Pope Francis celebrates historic mass in UAE

Two men and a girl pose for a selfie with a cutout image of Pope Francis ahead of his visit to the United Arab Emirates

Two men and a girl pose for a selfie with a cutout image of Pope Francis ahead of his visit to the United Arab Emirates Credit GIUSEPPE CACACE AFP

Francis earlier Sunday called for the urgent observation of a limited ceasefire in Yemen reached in December and for food and medicine to get to its people, who are suffering the world's worst humanitarian crisis.

In comments to reporters on his flight back to Rome, Francis said he sensed "good will to bring about a process of peace" in Yemen during his meetings with officials from the UAE, Saudi Arabia's key ally in the war.

The Pope was driven up in his Kia to the front door of the palace, where he was greeted by Sheikh Mohammed bin Rashid Al-Maktoum, vice president and prime minister of the UAE, and Sheikh Mohammed bin Zayed, crown prince of Abu Dhabi.

Jesus, Francis said, "did not ask us to build great works or draw attention to ourselves with extraordinary gestures".

"The cry of these children and their parents rise up to God", he told followers in St Peter's Square.

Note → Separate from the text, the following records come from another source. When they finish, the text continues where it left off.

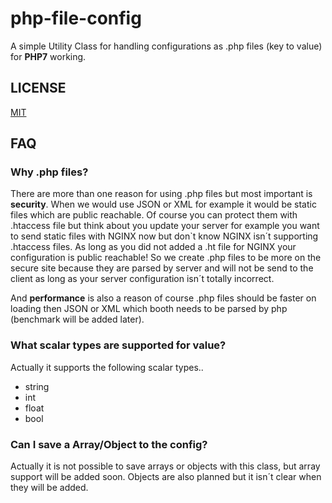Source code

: # php-file-config
A simple Utility Class for handling configurations as .php files (key to value) for **PHP7** working.


## LICENSE
[MIT](https://github.com/CoNfu5eD/php-file-config/blob/master/LICENSE)

## FAQ

### Why .php files?

There are more than one reason for using .php files but most important is **security**.
When we would use JSON or XML for example it would be static files which are public reachable.
Of course you can protect them with .htaccess file but think about you update your server for example
you want to send static files with NGINX now but don`t know NGINX isn´t supporting .htaccess files.
As long as you did not added a .ht file for NGINX your configuration is public reachable!
So we create .php files to be more on the secure site because they are parsed by server
and will not be send to the client as long as your server configuration isn´t totally incorrect.

And **performance** is also a reason of course .php files should be faster on loading then JSON or XML which booth needs to be parsed by php (benchmark will be added later).

### What scalar types are supported for value?

Actually it supports the following scalar types..

* string
* int
* float
* bool

### Can I save a Array/Object to the config?

Actually it is not possible to save arrays or objects with this class, but array support will be added soon.
Objects are also planned but it isn´t clear when they will be added.

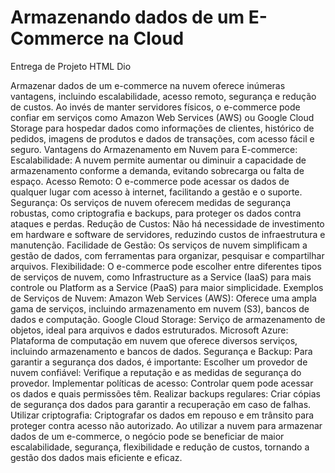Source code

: # Armazenando dados de um E-Commerce na Cloud 

Entrega de Projeto HTML Dio

Armazenar dados de um e-commerce na nuvem oferece inúmeras vantagens, incluindo escalabilidade, acesso remoto, segurança e redução de custos. Ao invés de manter servidores físicos, o e-commerce pode confiar em serviços como Amazon Web Services (AWS) ou Google Cloud Storage para hospedar dados como informações de clientes, histórico de pedidos, imagens de produtos e dados de transações, com acesso fácil e seguro. 
Vantagens do Armazenamento em Nuvem para E-commerce:
Escalabilidade:
A nuvem permite aumentar ou diminuir a capacidade de armazenamento conforme a demanda, evitando sobrecarga ou falta de espaço. 
Acesso Remoto:
O e-commerce pode acessar os dados de qualquer lugar com acesso à internet, facilitando a gestão e o suporte. 
Segurança:
Os serviços de nuvem oferecem medidas de segurança robustas, como criptografia e backups, para proteger os dados contra ataques e perdas. 
Redução de Custos:
Não há necessidade de investimento em hardware e software de servidores, reduzindo custos de infraestrutura e manutenção. 
Facilidade de Gestão:
Os serviços de nuvem simplificam a gestão de dados, com ferramentas para organizar, pesquisar e compartilhar arquivos. 
Flexibilidade:
O e-commerce pode escolher entre diferentes tipos de serviços de nuvem, como Infrastructure as a Service (IaaS) para mais controle ou Platform as a Service (PaaS) para maior simplicidade. 
Exemplos de Serviços de Nuvem:
Amazon Web Services (AWS):
Oferece uma ampla gama de serviços, incluindo armazenamento em nuvem (S3), bancos de dados e computação. 
Google Cloud Storage:
Serviço de armazenamento de objetos, ideal para arquivos e dados estruturados. 
Microsoft Azure:
Plataforma de computação em nuvem que oferece diversos serviços, incluindo armazenamento e bancos de dados. 
Segurança e Backup:
Para garantir a segurança dos dados, é importante: 
Escolher um provedor de nuvem confiável: Verifique a reputação e as medidas de segurança do provedor.
Implementar políticas de acesso: Controlar quem pode acessar os dados e quais permissões têm.
Realizar backups regulares: Criar cópias de segurança dos dados para garantir a recuperação em caso de falhas.
Utilizar criptografia: Criptografar os dados em repouso e em trânsito para proteger contra acesso não autorizado.
Ao utilizar a nuvem para armazenar dados de um e-commerce, o negócio pode se beneficiar de maior escalabilidade, segurança, flexibilidade e redução de custos, tornando a gestão dos dados mais eficiente e eficaz.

On Monday, the pope met with Emirate leaders and signed a joint declaration together with Sheikh Ahmed el-Tayeb, the grand imam of Cairo's Al-Azhar University, condemning "acts of murder, exile, terrorism and oppression" carried out in God's name.

Pope Francis warned that unless people of different religions come together to seek "concrete paths of peace", the future of humanity itself will be in danger.

Yet the historic visit of the Pope is the direct outcome of that simple act of fraternity.

"I am thinking in particular of Yemen, Syria, Iraq and Libya", the pope said during an interfaith meeting in Abu Dhabi attended by Sheikh Ahmed al-Tayeb, the world's top Sunni Muslim cleric.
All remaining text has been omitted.